Connemara also brings poet Richard Murphy, building a house with stones from tumbled bothies and repairing fishing boats that lay “in skirts of seaweed at the quay”. Echoes of the Cleggan disaster prompt Deirdre Ní Chonghaile to an angry meditation on a whole coast of island drownings.

The Irish section of Archipelago, launched with a poem by Derek Mahon, is the modest opening to a very big book. Sections on Scotland, England and Wales enlist familiar top talents in nature writing (Tim Dee, Mark Cocker, Roger Deakin, Kathleen Jamie) and poems by Heaney, Longley, Moya Cannon and more. From the Shetlands to Cornwall, Yorkshire and Wales, they shape the many creative bonds to coastal places and people.

For more and more Dubliners, the mountains on the southern skyline offer a weekend escape to hilltops, valleys and rivers in landscapes still notably colourful and even wild. The attraction is obvious and never stronger or more popular than in the darker times of the pandemic. There is a national park and way-marked trails and an anorak pocket for the mobile phone.
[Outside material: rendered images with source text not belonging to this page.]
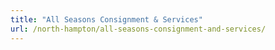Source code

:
 ```yaml
---
title: "All Seasons Consignment & Services"
url: /north-hampton/all-seasons-consignment-and-services/
---
```

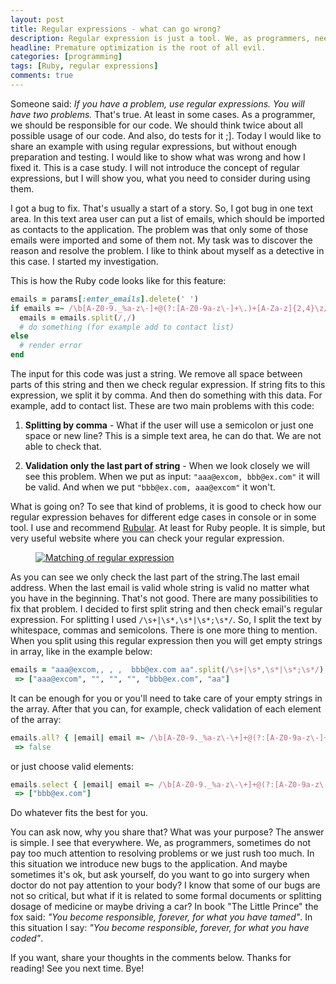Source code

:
 ```yaml
---
layout: post
title: Regular expressions - what can go wrong?
description: Regular expression is just a tool. We, as programmers, need to use it responsible.
headline: Premature optimization is the root of all evil.
categories: [programming]
tags: [Ruby, regular expressions]
comments: true
---
```


Someone said: _If you have a problem, use regular expressions. You will have two problems._ That's true. At least in some cases. As a programmer, we should be responsible for our code. We should think twice about all possible usage of our code. And also, do tests for it ;]. Today I would like to share an example with using regular expressions, but without enough preparation and testing. I would like to show what was wrong and how I fixed it. This is a case study. I will not introduce the concept of regular expressions, but I will show you, what you need to consider during using them.

I got a bug to fix. That's usually a start of a story. So, I got bug in one text area. In this text area user can put a list of emails, which should be imported as contacts to the application. The problem was that only some of those emails were imported and some of them not. My task was to discover the reason and resolve the problem. I like to think about myself as a detective in this case. I started my investigation.

This is how the Ruby code looks like for this feature:

```ruby
emails = params[:enter_emails].delete(' ')
if emails =~ /\b[A-Z0-9._%a-z\-]+@(?:[A-Z0-9a-z\-]+\.)+[A-Za-z]{2,4}\z/
  emails = emails.split(/,/)
  # do something (for example add to contact list)
else
  # render error
end
```

The input for this code was just a string. We remove all space between parts of this string and then we check regular expression. If string fits to this expression, we split it by comma. And then do something with this data. For example, add to contact list. These are two main problems with this code:

  1. **Splitting by comma** - What if the user will use a semicolon or just one space or new line? This is a simple text area, he can do that. We are not able to check that.

  2. **Validation only the last part of string** - When we look closely we will see this problem. When we put as input: `"aaa@excom, bbb@ex.com"` it will be valid. And when we put `"bbb@ex.com, aaa@excom"` it won't.

What is going on? To see that kind of problems, it is good to check how our regular expression behaves for different edge cases in console or in some tool. I use and recommend <a href="https://rubular.com/" title="Rubular - regular expressions" target="_blank" rel="nofollow noopener noreferrer">Rubular</a>. At least for Ruby people. It is simple, but very useful website where you can check your regular expression.

<figure>
  <a href="{{ site.baseurl_root }}/images/email-regular-expressions/rubular.png"><img src="{{ site.baseurl_root }}/images/email-regular-expressions/rubular.png" title="Rubular - regular expressions" alt="Matching of regular expression"></a>
</figure>

As you can see we only check the last part of the string.The last email address. When the last email is valid whole string is valid no matter what you have in the beginning. That's not good. There are many possibilities to fix that problem. I decided to first split string and then check email's regular expression. For splitting I used `/\s+|\s*,\s*|\s*;\s*/`. So, I split the text by whitespace, commas and semicolons. There is one more thing to mention. When you split using this regular expression then you will get empty strings in array, like in the example below:

```ruby
emails = "aaa@excom,, , ,  bbb@ex.com aa".split(/\s+|\s*,\s*|\s*;\s*/)
 => ["aaa@excom", "", "", "", "bbb@ex.com", "aa"]
```

It can be enough for you or you'll need to take care of your empty strings in the array. After that you can, for example, check validation of each element of the array:

```ruby
emails.all? { |email| email =~ /\b[A-Z0-9._%a-z\-\+]+@(?:[A-Z0-9a-z\-]+\.)+[A-Za-z]{2,4}\z/ }
 => false
```

or just choose valid elements:

```ruby
emails.select { |email| email =~ /\b[A-Z0-9._%a-z\-\+]+@(?:[A-Z0-9a-z\-]+\.)+[A-Za-z]{2,4}\z/ }
 => ["bbb@ex.com"]
```

Do whatever fits the best for you.

You can ask now, why you share that? What was your purpose? The answer is simple. I see that everywhere. We, as programmers, sometimes do not pay too much attention to resolving problems or we just rush too much. In this situation we introduce new bugs to the application. And maybe sometimes it's ok, but ask yourself, do you want to go into surgery when doctor do not pay attention to your body? I know that some of our bugs are not so critical, but what if it is related to some formal documents or splitting dosage of medicine or maybe driving a car? In book "The Little Prince" the fox said: _"You become responsible, forever, for what you have tamed"_. In this situation I say: _"You become responsible, forever, for what you have coded"_.

If you want, share your thoughts in the comments below. Thanks for reading! See you next time. Bye!



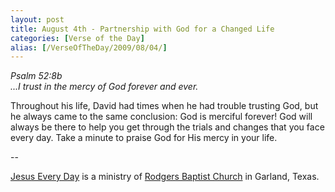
 ```yaml
---
layout: post
title: August 4th - Partnership with God for a Changed Life
categories: [Verse of the Day]
alias: [/VerseOfTheDay/2009/08/04/]
---
```


_Psalm 52:8b  
...I trust in the mercy of God forever and ever._

Throughout his life, David had times when he had trouble trusting
God, but he always came to the same conclusion: God is merciful
forever! God will always be there to help you get through the trials
and changes that you face every day. Take a minute to praise God for
His mercy in your life.

 --

<a href=http://jesuseveryday.net>Jesus Every Day</a> is a ministry of <a href=http://rodgersbaptist.net>Rodgers Baptist Church</a> in Garland, Texas.
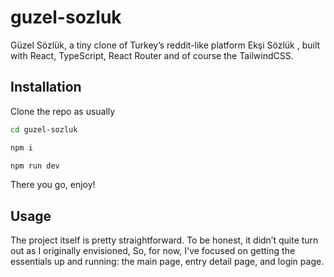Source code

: # guzel-sozluk

Güzel Sözlük, a tiny clone of Turkey’s reddit-like platform Ekşi Sözlük , built with React, TypeScript, React Router and of course the TailwindCSS.

## Installation

Clone the repo as usually

```bash
cd guzel-sozluk
```
```bash
npm i
```
```bash
npm run dev
```

There you go, enjoy!

## Usage

The project itself is pretty straightforward. To be honest, it didn’t quite turn out as I originally envisioned, So, for now, I've focused on getting the essentials up and running: the main page, entry detail page, and login page.
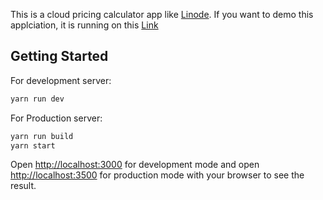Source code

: This is a cloud pricing calculator app like [Linode](https://cloud-estimator.linode.com/s/). If you want to demo this applciation, it is running on this [Link](https://calculator.qcloud.pk/)

## Getting Started

For development server:

```bash
yarn run dev
```
For Production server:

```bash
yarn run build
yarn start
```

Open [http://localhost:3000](http://localhost:3000) for development mode and open [http://localhost:3500](http://localhost:3600) for production mode with your browser to see the result.
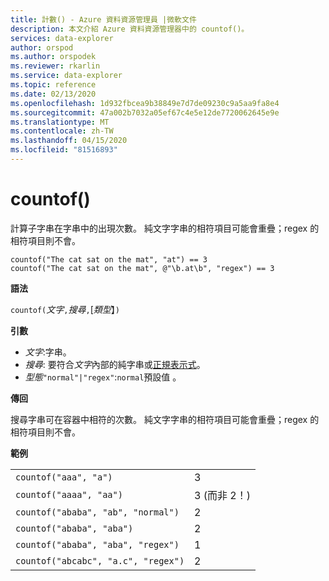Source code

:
 ```yaml
---
title: 計數() - Azure 資料資源管理員 |微軟文件
description: 本文介紹 Azure 資料資源管理器中的 countof()。
services: data-explorer
author: orspod
ms.author: orspodek
ms.reviewer: rkarlin
ms.service: data-explorer
ms.topic: reference
ms.date: 02/13/2020
ms.openlocfilehash: 1d932fbcea9b38849e7d7de09230c9a5aa9fa8e4
ms.sourcegitcommit: 47a002b7032a05ef67c4e5e12de7720062645e9e
ms.translationtype: MT
ms.contentlocale: zh-TW
ms.lasthandoff: 04/15/2020
ms.locfileid: "81516893"
---
```

# <a name="countof"></a>countof()

計算子字串在字串中的出現次數。 純文字字串的相符項目可能會重疊；regex 的相符項目則不會。

```kusto
countof("The cat sat on the mat", "at") == 3
countof("The cat sat on the mat", @"\b.at\b", "regex") == 3
```

**語法**

`countof(`*文字*`,`*搜尋*`,`[*類型*】`)`

**引數**

* *文字*:字串。
* *搜尋*: 要符合*文字*內部的純字串或[正規表示式](./re2.md)。
* *型態*`"normal"|"regex"`:`normal`預設值 。 

**傳回**

搜尋字串可在容器中相符的次數。 純文字字串的相符項目可能會重疊；regex 的相符項目則不會。

**範例**

|||
|---|---
|`countof("aaa", "a")`| 3 
|`countof("aaaa", "aa")`| 3 (而非 2！)
|`countof("ababa", "ab", "normal")`| 2
|`countof("ababa", "aba")`| 2
|`countof("ababa", "aba", "regex")`| 1
|`countof("abcabc", "a.c", "regex")`| 2
    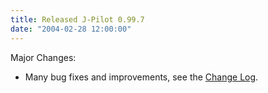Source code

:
 ```yaml
---
title: Released J-Pilot 0.99.7
date: "2004-02-28 12:00:00"
---
```


Major Changes:
* Many bug fixes and improvements, see the [Change Log](*<?=$rbase?>*/doc/changelog).

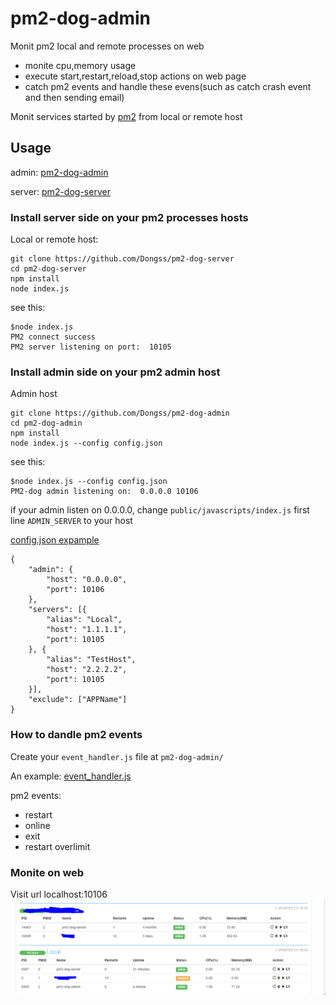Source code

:# pm2-dog-admin

Monit pm2 local and remote processes on web

* monite cpu,memory usage
* execute start,restart,reload,stop actions on web page 
* catch pm2 events and handle these evens(such as catch crash event and then sending email)

Monit services started by [pm2](https://github.com/Unitech/pm2) from local or remote host

## Usage 

admin: [pm2-dog-admin](https://github.com/Dongss/pm2-dog-admin)

server: [pm2-dog-server](https://github.com/Dongss/pm2-dog-server)

### Install server side on your pm2 processes hosts

Local or remote host:

```
git clone https://github.com/Dongss/pm2-dog-server
cd pm2-dog-server
npm install
node index.js
```

see this:

```
$node index.js 
PM2 connect success
PM2 server listening on port:  10105
```

### Install admin side on your pm2 admin host

Admin host

```
git clone https://github.com/Dongss/pm2-dog-admin
cd pm2-dog-admin
npm install
node index.js --config config.json
```

see this:

```
$node index.js --config config.json
PM2-dog admin listening on:  0.0.0.0 10106
```

if your admin listen on 0.0.0.0, change `public/javascripts/index.js` first line `ADMIN_SERVER` to your host

[config.json expample](https://github.com/Dongss/pm2-dog-admin/blob/master/default_config.json)

```
{
    "admin": {
        "host": "0.0.0.0",
        "port": 10106
    },
    "servers": [{
        "alias": "Local",
        "host": "1.1.1.1",
        "port": 10105
    }, {
        "alias": "TestHost",
        "host": "2.2.2.2",
        "port": 10105
    }],
    "exclude": ["APPName"]
}
```

### How to dandle pm2 events

Create your `event_handler.js` file at `pm2-dog-admin/`  

An example: [event_handler.js](https://github.com/Dongss/pm2-dog-admin/blob/master/default_event_handler.js)

pm2 events:

* restart
* online
* exit
* restart overlimit

### Monite on web

Visit url localhost:10106
![demo](./images/desc.png)
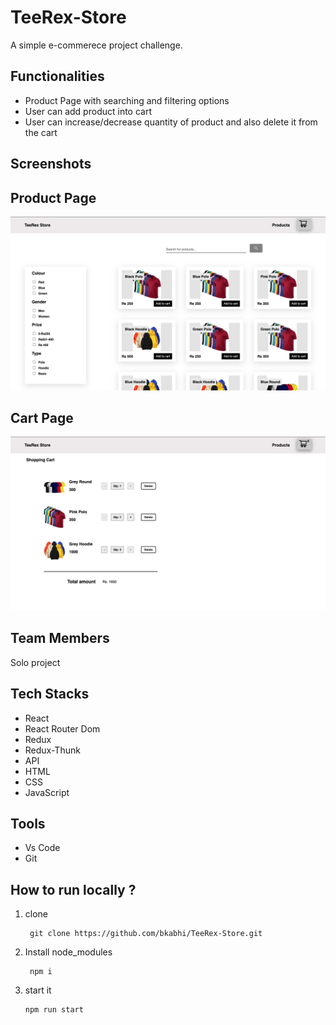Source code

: # TeeRex-Store

A simple e-commerece project challenge.

<!-- This web application contains two major part of any e-commerce website which is Product page and Cart page.I have implemented some basic functionalities like user can filter and search products by typing brand name or product color like Green Polo from the product page and also user can add item in the cart and delete items from the cart. -->

## Functionalities

- Product Page with searching and filtering options
- User can add product into cart
- User can increase/decrease quantity of product and also delete it from the cart

## Screenshots

## Product Page

![Product Page](./screenShots/productPage.png)

<!-- ## Product Page (Responsive) ;

![Screenshot (1779)](./screenShots/productsWithFilter.png) -->

## Cart Page

![Cart Page](./screenShots/cartPage.png)

<!-- ## Cart Page (Responsive)

![Screenshot (1778)](./screenShots/cartPage.png) -->

## Team Members

Solo project

## Tech Stacks

- React
- React Router Dom
- Redux
- Redux-Thunk
- API
- HTML
- CSS
- JavaScript

## Tools

- Vs Code
- Git

## How to run locally ?

1.  clone
    ```
     git clone https://github.com/bkabhi/TeeRex-Store.git
    ```
2.  Install node_modules
    ```
     npm i
    ```
3.  start it
    ```
    npm run start
    ```
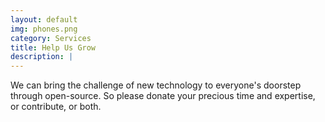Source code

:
 ```yaml
---
layout: default
img: phones.png
category: Services
title: Help Us Grow
description: |
---
```

We can bring the challenge of new technology to everyone's doorstep through open-source. So please donate your precious time and expertise, or contribute, or both.
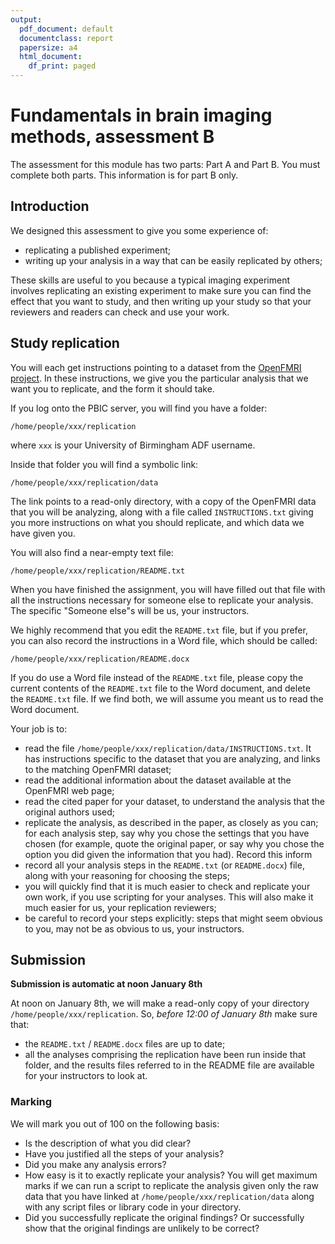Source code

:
```yaml
---
output:
  pdf_document: default
  documentclass: report
  papersize: a4
  html_document:
    df_print: paged
---
```


# Fundamentals in brain imaging methods, assessment B

The assessment for this module has two parts: Part A and Part B. You must
complete both parts. This information is for part B only.

## Introduction

We designed this assessment to give you some experience of:

* replicating a published experiment;
* writing up your analysis in a way that can be easily replicated by others;

These skills are useful to you because a typical imaging experiment involves
replicating an existing experiment to make sure you can find the effect that
you want to study, and then writing up your study so that your reviewers and
readers can check and use your work.

## Study replication

You will each get instructions pointing to a dataset from the [OpenFMRI
project](https://www.openfmri.org).  In these instructions, we give you the
particular analysis that we want you to replicate, and the form it should take.

If you log onto the PBIC server, you will find you have a folder:

```
/home/people/xxx/replication
```

where `xxx` is your University of Birmingham ADF username.

Inside that folder you will find a symbolic link:

```
/home/people/xxx/replication/data
```

The link points to a read-only directory, with a copy of the OpenFMRI data
that you will be analyzing, along with a file called `INSTRUCTIONS.txt` giving
you more instructions on what you should replicate, and which data we have
given you.

You will also find a near-empty text file:

```
/home/people/xxx/replication/README.txt
```

When you have finished the assignment, you will have filled out that file with
all the instructions necessary for someone else to replicate your analysis.
The specific "Someone else"s will be us, your instructors.

We highly recommend that you edit the `README.txt` file, but if you prefer,
you can also record the instructions in a Word file, which should be called:

```
/home/people/xxx/replication/README.docx
```

If you do use a Word file instead of the `README.txt` file, please copy the
current contents of the `README.txt` file to the Word document, and delete the
`README.txt` file.  If we find both, we will assume you meant us to read the
Word document.

Your job is to:

* read the file `/home/people/xxx/replication/data/INSTRUCTIONS.txt`.  It has
  instructions specific to the dataset that you are analyzing, and links to
  the matching OpenFMRI dataset;
* read the additional information about the dataset available at the OpenFMRI
  web page;
* read the cited paper for your dataset, to understand the analysis that the
  original authors used;
* replicate the analysis, as described in the paper, as closely as you can;
  for each analysis step, say why you chose the settings that you have chosen
  (for example, quote the original paper, or say why you chose the option you
  did given the information that you had).  Record this inform
* record all your analysis steps in the `README.txt` (or `README.docx`) file,
  along with your reasoning for choosing the steps;
* you will quickly find that it is much easier to check and replicate your own
  work, if you use scripting for your analyses.  This will also make it much
  easier for us, your replication reviewers;
* be careful to record your steps explicitly: steps that might seem obvious to
  you, may not be as obvious to us, your instructors.

## Submission

**Submission is automatic at noon January 8th**

At noon on January 8th, we will make a read-only copy of your directory
`/home/people/xxx/replication`. So, *before 12:00 of January 8th* make sure
that:

* the `README.txt` / `README.docx` files are up to date;
* all the analyses comprising the replication have been run inside that
  folder, and the results files referred to in the README file are available
  for your instructors to look at.

### Marking

We will mark you out of 100 on the following basis:

* Is the description of what you did clear?
* Have you justified all the steps of your analysis?
* Did you make any analysis errors?
* How easy is it to exactly replicate your analysis? You will get maximum
  marks if we can run a script to replicate the analysis given only the raw
  data that you have linked at `/home/people/xxx/replication/data` along
  with any script files or library code in your directory.
* Did you successfully replicate the original findings?  Or successfully show
  that the original findings are unlikely to be correct?
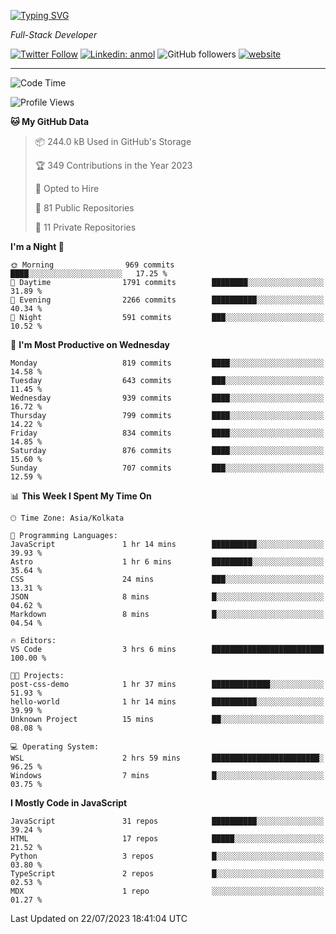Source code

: [![Typing SVG](https://readme-typing-svg.herokuapp.com?lines=HI%2C+I'm+Tonal;I'm+a+Full+Stack+Developer)](https://git.io/typing-svg)

<p><em>Full-Stack Developer</em></p>

[![Twitter Follow](https://img.shields.io/twitter/follow/tonalmathew?style=flat)](https://twitter.com/intent/follow?screen_name=tonalmathew)
[![Linkedin: anmol](https://img.shields.io/badge/tonal-mathew?style=flat-square&logo=Linkedin&logoColor=white&link=https://www.linkedin.com/in/tonal-mathew/)](https://www.linkedin.com/in/tonal-mathew/)
![GitHub followers](https://img.shields.io/github/followers/tonalmathew?label=Follow&style=social)
[![website](https://img.shields.io/badge/Website-46a2f1.svg?&style=flat-square&logo=Google-Chrome&logoColor=white&link=http://tonalmathew.github.io/)](http://tonalmathew.github.io/)

---
<!--START_SECTION:waka-->
![Code Time](http://img.shields.io/badge/Code%20Time-1%2C084%20hrs%2048%20mins-blue)

![Profile Views](http://img.shields.io/badge/Profile%20Views-0-blue)

**🐱 My GitHub Data** 

> 📦 244.0 kB Used in GitHub's Storage 
 > 
> 🏆 349 Contributions in the Year 2023
 > 
> 💼 Opted to Hire
 > 
> 📜 81 Public Repositories 
 > 
> 🔑 11 Private Repositories 
 > 
**I'm a Night 🦉** 

```text
🌞 Morning                969 commits         ████░░░░░░░░░░░░░░░░░░░░░   17.25 % 
🌆 Daytime                1791 commits        ████████░░░░░░░░░░░░░░░░░   31.89 % 
🌃 Evening                2266 commits        ██████████░░░░░░░░░░░░░░░   40.34 % 
🌙 Night                  591 commits         ███░░░░░░░░░░░░░░░░░░░░░░   10.52 % 
```
📅 **I'm Most Productive on Wednesday** 

```text
Monday                   819 commits         ████░░░░░░░░░░░░░░░░░░░░░   14.58 % 
Tuesday                  643 commits         ███░░░░░░░░░░░░░░░░░░░░░░   11.45 % 
Wednesday                939 commits         ████░░░░░░░░░░░░░░░░░░░░░   16.72 % 
Thursday                 799 commits         ████░░░░░░░░░░░░░░░░░░░░░   14.22 % 
Friday                   834 commits         ████░░░░░░░░░░░░░░░░░░░░░   14.85 % 
Saturday                 876 commits         ████░░░░░░░░░░░░░░░░░░░░░   15.60 % 
Sunday                   707 commits         ███░░░░░░░░░░░░░░░░░░░░░░   12.59 % 
```


📊 **This Week I Spent My Time On** 

```text
🕑︎ Time Zone: Asia/Kolkata

💬 Programming Languages: 
JavaScript               1 hr 14 mins        ██████████░░░░░░░░░░░░░░░   39.93 % 
Astro                    1 hr 6 mins         █████████░░░░░░░░░░░░░░░░   35.64 % 
CSS                      24 mins             ███░░░░░░░░░░░░░░░░░░░░░░   13.31 % 
JSON                     8 mins              █░░░░░░░░░░░░░░░░░░░░░░░░   04.62 % 
Markdown                 8 mins              █░░░░░░░░░░░░░░░░░░░░░░░░   04.54 % 

🔥 Editors: 
VS Code                  3 hrs 6 mins        █████████████████████████   100.00 % 

🐱‍💻 Projects: 
post-css-demo            1 hr 37 mins        █████████████░░░░░░░░░░░░   51.93 % 
hello-world              1 hr 14 mins        ██████████░░░░░░░░░░░░░░░   39.99 % 
Unknown Project          15 mins             ██░░░░░░░░░░░░░░░░░░░░░░░   08.08 % 

💻 Operating System: 
WSL                      2 hrs 59 mins       ████████████████████████░   96.25 % 
Windows                  7 mins              █░░░░░░░░░░░░░░░░░░░░░░░░   03.75 % 
```

**I Mostly Code in JavaScript** 

```text
JavaScript               31 repos            ██████████░░░░░░░░░░░░░░░   39.24 % 
HTML                     17 repos            █████░░░░░░░░░░░░░░░░░░░░   21.52 % 
Python                   3 repos             █░░░░░░░░░░░░░░░░░░░░░░░░   03.80 % 
TypeScript               2 repos             █░░░░░░░░░░░░░░░░░░░░░░░░   02.53 % 
MDX                      1 repo              ░░░░░░░░░░░░░░░░░░░░░░░░░   01.27 % 
```




 Last Updated on 22/07/2023 18:41:04 UTC
<!--END_SECTION:waka-->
Go back to the 1930s and the texture of the uplands was very different. As Robert Lloyd Praeger described in The Way That I Went, “You can set foot on the heather six miles from the centre of Dublin and, save for crossing two roads, not leave it till you drop down on Aughrim, thirty miles to the southward . . .”

At that time, in the outskirts of south Dublin, most minor roads were still gravelled and the Military Road was tarred only to the Co Wicklow boundary. Upland farms were webbed with grassy boreens.

This was the landscape, viewed from Rathgar in 1932 that drew the eye of young JB Malone, newly arrived from England. He set out to explore it . A long walk on the lower slopes left him "crippled for a week" but committed to a thorough discovery of the valleys, rivers, cliffs and summits of the Dublin and Wicklow hills.

Malone kept notes as he walked, and these fed a long-running column in the Evening Herald. Over the years, this and four books drew more and more Dubliners to the hills. Malone pioneered development of the Wicklow Way promoted Ireland’s network of way-marked trails and helped in the preparation of the Wicklow National Park.

All this, as Michael Fewer suggests in his biography of Malone, puts him “in a pantheon that includes Robert Lloyd Praeger, Tim Robinson and Frank Mitchell, men who devoted their lives and studies to aspects of Ireland’s nature and heritage”.

JB Malone: The Life and Times of a Walking Pioneer and an Explorer of the Nearby is published by South Dublin Libraries (available for purchase at €20 in all SDL branches). An architect with excellent outdoors writing of his own, Fewer recaptures Malone’s fascination with “those treeless wastes” south of the city.

Lastly, there's a small hardback by an obviously lovely man. In Stolen Moments (Veritas, €17), retired RTÉ broadcaster John Quinn's second collection of random topics prompts things worth feeling and sharing. From the lost art of whistling to the loss of dream time in the lives of the young, he offers much insight and delight.